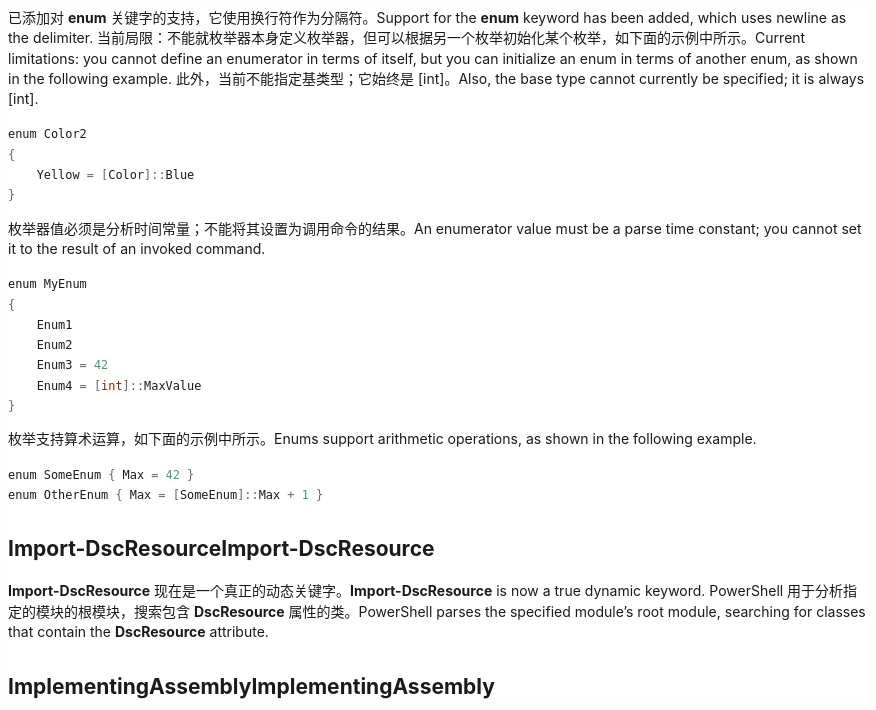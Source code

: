 <span data-ttu-id="b94b4-110">已添加对 **enum** 关键字的支持，它使用换行符作为分隔符。</span><span class="sxs-lookup"><span data-stu-id="b94b4-110">Support for the **enum** keyword has been added, which uses newline as the delimiter.</span></span>
<span data-ttu-id="b94b4-111">当前局限：不能就枚举器本身定义枚举器，但可以根据另一个枚举初始化某个枚举，如下面的示例中所示。</span><span class="sxs-lookup"><span data-stu-id="b94b4-111">Current limitations: you cannot define an enumerator in terms of itself, but you can initialize an enum in terms of another enum, as shown in the following example.</span></span>
<span data-ttu-id="b94b4-112">此外，当前不能指定基类型；它始终是 [int]。</span><span class="sxs-lookup"><span data-stu-id="b94b4-112">Also, the base type cannot currently be specified; it is always [int].</span></span>

```powershell
enum Color2
{
    Yellow = [Color]::Blue
}
```

<span data-ttu-id="b94b4-113">枚举器值必须是分析时间常量；不能将其设置为调用命令的结果。</span><span class="sxs-lookup"><span data-stu-id="b94b4-113">An enumerator value must be a parse time constant; you cannot set it to the result of an invoked command.</span></span>

```powershell
enum MyEnum
{
    Enum1
    Enum2
    Enum3 = 42
    Enum4 = [int]::MaxValue
}
```

<span data-ttu-id="b94b4-114">枚举支持算术运算，如下面的示例中所示。</span><span class="sxs-lookup"><span data-stu-id="b94b4-114">Enums support arithmetic operations, as shown in the following example.</span></span>

```powershell
enum SomeEnum { Max = 42 }
enum OtherEnum { Max = [SomeEnum]::Max + 1 }
```

## <a name="import-dscresource"></a><span data-ttu-id="b94b4-115">Import-DscResource</span><span class="sxs-lookup"><span data-stu-id="b94b4-115">Import-DscResource</span></span>

<span data-ttu-id="b94b4-116">**Import-DscResource** 现在是一个真正的动态关键字。</span><span class="sxs-lookup"><span data-stu-id="b94b4-116">**Import-DscResource** is now a true dynamic keyword.</span></span>
<span data-ttu-id="b94b4-117">PowerShell 用于分析指定的模块的根模块，搜索包含 **DscResource** 属性的类。</span><span class="sxs-lookup"><span data-stu-id="b94b4-117">PowerShell parses the specified module’s root module, searching for classes that contain the **DscResource** attribute.</span></span>

## <a name="implementingassembly"></a><span data-ttu-id="b94b4-118">ImplementingAssembly</span><span class="sxs-lookup"><span data-stu-id="b94b4-118">ImplementingAssembly</span></span>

● ● ●

## Prompt:
All lines in the records with the string "following" should be copied out.

## Reply to the exercise:
<span data-ttu-id="b94b4-111">当前局限：不能就枚举器本身定义枚举器，但可以根据另一个枚举初始化某个枚举，如下面的示例中所示。</span><span class="sxs-lookup"><span data-stu-id="b94b4-111">Current limitations: you cannot define an enumerator in terms of itself, but you can initialize an enum in terms of another enum, as shown in the following example.</span></span>
<span data-ttu-id="b94b4-114">枚举支持算术运算，如下面的示例中所示。</span><span class="sxs-lookup"><span data-stu-id="b94b4-114">Enums support arithmetic operations, as shown in the following example.</span></span>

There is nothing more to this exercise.